マルコ 8章 31~ 38節
大竹しのぶさんのコラムをまとめた本が出るそうです。
『まあいいか4 ヒビノカテ』。
子供の頃、牧師の家で食事の前に歌っていた歌。それが本のタイトルを考えている時に浮かんで。一日一日何かをもらって生きている。悲しいことも苦しいことも、楽しくうれしいことも、もらって生きている。
イエス様が教えられた祈り
「日毎の糧 毎日のパンを今日与えてください」
と祈っています。
悲しみ苦しみも、主が与えられた日々の糧としていただく。
でもそれは簡単ではありません。
家畜や畑など今まで積み上げたものだけではなく、息子、娘を一時に失ったヨブは
「わたしは裸で母の胎を出た。
また裸でかしこに帰ろう。
主が与え、主が取られたのだ。
主のみ名はほむべきかな」と言います。
でもその後
「なにゆえ、わたしは胎から出て、死ななかったのか」
と嘆き叫びます。
苦しみをすんなり受け取れなくて当然です。
「自分を捨て、自分の十字架を負うて、
わたしに従ってきなさい」。
イエス様は、弟子たちに、そして私たちにそう語られます。
今、十字架はアクセサリーにもなります。もう少し重く、罪の意識や苦しみをその身に受け持つという使い方もします。一生この十字架を背負うとか。

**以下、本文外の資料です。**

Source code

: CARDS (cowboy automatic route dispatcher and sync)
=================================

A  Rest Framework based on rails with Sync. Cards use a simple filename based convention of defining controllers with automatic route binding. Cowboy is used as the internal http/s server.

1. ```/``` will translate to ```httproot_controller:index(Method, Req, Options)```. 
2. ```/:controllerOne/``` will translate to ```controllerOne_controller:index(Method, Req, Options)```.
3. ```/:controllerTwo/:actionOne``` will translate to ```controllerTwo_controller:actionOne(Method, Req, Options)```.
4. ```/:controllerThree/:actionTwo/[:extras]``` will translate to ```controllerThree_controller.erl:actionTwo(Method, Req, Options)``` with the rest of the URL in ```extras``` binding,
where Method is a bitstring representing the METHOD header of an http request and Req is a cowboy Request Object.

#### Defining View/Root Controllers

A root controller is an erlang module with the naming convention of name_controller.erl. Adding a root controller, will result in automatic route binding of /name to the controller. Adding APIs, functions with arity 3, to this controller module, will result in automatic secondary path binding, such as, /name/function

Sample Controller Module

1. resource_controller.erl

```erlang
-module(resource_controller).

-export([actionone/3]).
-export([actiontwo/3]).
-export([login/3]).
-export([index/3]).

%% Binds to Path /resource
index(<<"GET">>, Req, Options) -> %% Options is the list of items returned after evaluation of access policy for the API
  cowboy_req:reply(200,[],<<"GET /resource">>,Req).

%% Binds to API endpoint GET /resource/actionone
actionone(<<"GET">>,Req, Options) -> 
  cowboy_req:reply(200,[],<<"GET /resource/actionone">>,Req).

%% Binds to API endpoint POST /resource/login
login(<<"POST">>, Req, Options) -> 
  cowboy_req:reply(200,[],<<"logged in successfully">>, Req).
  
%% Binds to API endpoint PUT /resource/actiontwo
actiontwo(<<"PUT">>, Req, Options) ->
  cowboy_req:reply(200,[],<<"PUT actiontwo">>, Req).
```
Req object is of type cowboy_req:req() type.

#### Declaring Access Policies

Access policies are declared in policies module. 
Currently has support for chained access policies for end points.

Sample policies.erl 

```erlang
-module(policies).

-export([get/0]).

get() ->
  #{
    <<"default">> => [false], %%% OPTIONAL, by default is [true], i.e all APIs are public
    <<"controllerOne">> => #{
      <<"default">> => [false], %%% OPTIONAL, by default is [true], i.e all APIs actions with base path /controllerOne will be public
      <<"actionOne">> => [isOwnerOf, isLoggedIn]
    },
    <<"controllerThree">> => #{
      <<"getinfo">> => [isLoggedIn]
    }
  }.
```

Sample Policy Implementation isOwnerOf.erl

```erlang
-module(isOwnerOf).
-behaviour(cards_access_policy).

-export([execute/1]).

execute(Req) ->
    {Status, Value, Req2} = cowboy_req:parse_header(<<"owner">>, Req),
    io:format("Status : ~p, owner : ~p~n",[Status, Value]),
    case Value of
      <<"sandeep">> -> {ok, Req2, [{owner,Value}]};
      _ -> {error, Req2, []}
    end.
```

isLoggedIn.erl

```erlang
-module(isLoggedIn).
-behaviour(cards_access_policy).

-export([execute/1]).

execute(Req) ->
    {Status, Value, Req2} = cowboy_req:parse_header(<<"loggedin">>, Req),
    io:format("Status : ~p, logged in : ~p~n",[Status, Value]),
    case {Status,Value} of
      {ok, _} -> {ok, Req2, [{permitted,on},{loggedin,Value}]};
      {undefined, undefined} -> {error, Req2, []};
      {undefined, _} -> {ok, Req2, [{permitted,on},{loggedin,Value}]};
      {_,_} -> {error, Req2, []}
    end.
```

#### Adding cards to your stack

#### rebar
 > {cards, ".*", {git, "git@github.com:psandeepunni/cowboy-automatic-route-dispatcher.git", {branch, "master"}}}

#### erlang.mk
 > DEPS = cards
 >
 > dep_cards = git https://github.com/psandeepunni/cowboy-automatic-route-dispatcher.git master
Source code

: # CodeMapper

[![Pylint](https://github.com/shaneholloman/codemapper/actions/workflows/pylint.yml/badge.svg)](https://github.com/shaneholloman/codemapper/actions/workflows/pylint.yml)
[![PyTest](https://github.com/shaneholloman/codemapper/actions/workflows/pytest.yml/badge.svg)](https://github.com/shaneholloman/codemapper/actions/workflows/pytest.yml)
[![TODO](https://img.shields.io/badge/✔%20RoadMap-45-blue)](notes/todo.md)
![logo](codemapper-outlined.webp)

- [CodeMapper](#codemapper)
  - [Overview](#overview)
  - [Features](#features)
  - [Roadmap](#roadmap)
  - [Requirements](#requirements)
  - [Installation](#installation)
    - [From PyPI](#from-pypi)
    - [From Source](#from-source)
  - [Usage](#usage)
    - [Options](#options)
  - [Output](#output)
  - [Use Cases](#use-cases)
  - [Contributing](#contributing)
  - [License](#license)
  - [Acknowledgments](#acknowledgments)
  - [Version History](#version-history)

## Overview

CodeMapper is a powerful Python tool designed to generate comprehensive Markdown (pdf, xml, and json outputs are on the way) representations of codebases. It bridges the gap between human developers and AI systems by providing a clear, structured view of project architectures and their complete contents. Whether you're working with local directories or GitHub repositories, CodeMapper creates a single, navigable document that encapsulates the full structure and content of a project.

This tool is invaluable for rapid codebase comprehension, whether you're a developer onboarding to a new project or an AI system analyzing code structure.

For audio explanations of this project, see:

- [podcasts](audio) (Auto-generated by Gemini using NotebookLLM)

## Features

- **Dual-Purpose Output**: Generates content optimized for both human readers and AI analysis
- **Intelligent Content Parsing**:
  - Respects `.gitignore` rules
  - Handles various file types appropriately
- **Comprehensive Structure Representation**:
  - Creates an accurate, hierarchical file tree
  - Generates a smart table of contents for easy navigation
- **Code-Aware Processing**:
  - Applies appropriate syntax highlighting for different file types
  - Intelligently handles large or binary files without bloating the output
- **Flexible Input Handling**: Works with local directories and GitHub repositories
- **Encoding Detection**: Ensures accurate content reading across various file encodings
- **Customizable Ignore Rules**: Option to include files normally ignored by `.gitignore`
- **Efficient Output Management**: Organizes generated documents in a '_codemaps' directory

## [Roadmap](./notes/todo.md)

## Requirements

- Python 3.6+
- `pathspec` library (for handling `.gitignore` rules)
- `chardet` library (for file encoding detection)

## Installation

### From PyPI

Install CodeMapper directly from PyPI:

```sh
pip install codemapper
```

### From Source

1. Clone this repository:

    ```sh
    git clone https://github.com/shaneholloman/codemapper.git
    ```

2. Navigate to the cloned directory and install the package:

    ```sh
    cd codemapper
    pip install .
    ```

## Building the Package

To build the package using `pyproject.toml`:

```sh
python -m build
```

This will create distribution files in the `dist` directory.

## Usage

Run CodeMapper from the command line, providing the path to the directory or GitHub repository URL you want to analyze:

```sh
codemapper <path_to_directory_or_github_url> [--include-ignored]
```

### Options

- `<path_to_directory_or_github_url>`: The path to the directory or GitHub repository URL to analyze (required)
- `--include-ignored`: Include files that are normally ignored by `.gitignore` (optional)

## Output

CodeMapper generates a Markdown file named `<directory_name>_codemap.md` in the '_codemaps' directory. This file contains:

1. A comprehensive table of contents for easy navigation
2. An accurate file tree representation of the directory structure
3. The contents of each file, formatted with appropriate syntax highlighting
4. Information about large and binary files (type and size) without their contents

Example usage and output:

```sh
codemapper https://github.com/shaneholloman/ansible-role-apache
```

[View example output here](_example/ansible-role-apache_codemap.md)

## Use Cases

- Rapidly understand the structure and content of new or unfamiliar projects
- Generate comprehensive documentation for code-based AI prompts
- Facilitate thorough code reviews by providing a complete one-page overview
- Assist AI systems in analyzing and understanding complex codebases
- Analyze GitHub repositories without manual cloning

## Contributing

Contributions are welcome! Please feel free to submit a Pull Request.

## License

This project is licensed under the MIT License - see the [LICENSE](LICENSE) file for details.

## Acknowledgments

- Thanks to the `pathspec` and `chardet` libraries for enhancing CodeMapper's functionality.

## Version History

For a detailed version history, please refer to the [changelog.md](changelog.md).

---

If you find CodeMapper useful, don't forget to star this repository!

でも本来十字架は死刑の道具です。絞首刑やギロチンのように血なまぐさいもの。その十字架を負う、自分自身を殺す、死ぬ。とても重い言葉です。
苦しみ悲しみを神様が与えてくださった糧として感謝して受け取る。それですら難しいのに、さらに十字架を負えなんて!
どうすれば?
イエス様が言われたのはそれだけではありません。
十字架を負いなさいと言われる前には
「人の子は必ず多くの苦しみを受け、
長老、祭司長、律法学者たちに捨てられ、
また殺され、
そして三日の後によみがえるべきことを、
彼らに教えはじめ」。
ペテロはわきへ引き寄せ「ちょっとちょっと」と。
イエスは振り返って、弟子たちを見ながら、ペテロをしかって言われた、「サタンよ、引きさがれ。あなたは神のことを思わないで、人のことを思っている」。
心配してるんやから!
いくらなんでもそれはないでしょう?
「わたしは嘆きによって疲れ、
夜ごとに涙をもって、
わたしのふしどをただよわせ…
目は憂いによって衰え、
もろもろのあだのゆえに弱くなった」。
自分から十字架を背負いにいかなくても、そんな苦しみが襲うこともあるかもしれません。苦しんでいる時は今しか考えられません。この先どうなるのか?心配で一杯になることがあります。澱んだ空気に息が詰まりそうです。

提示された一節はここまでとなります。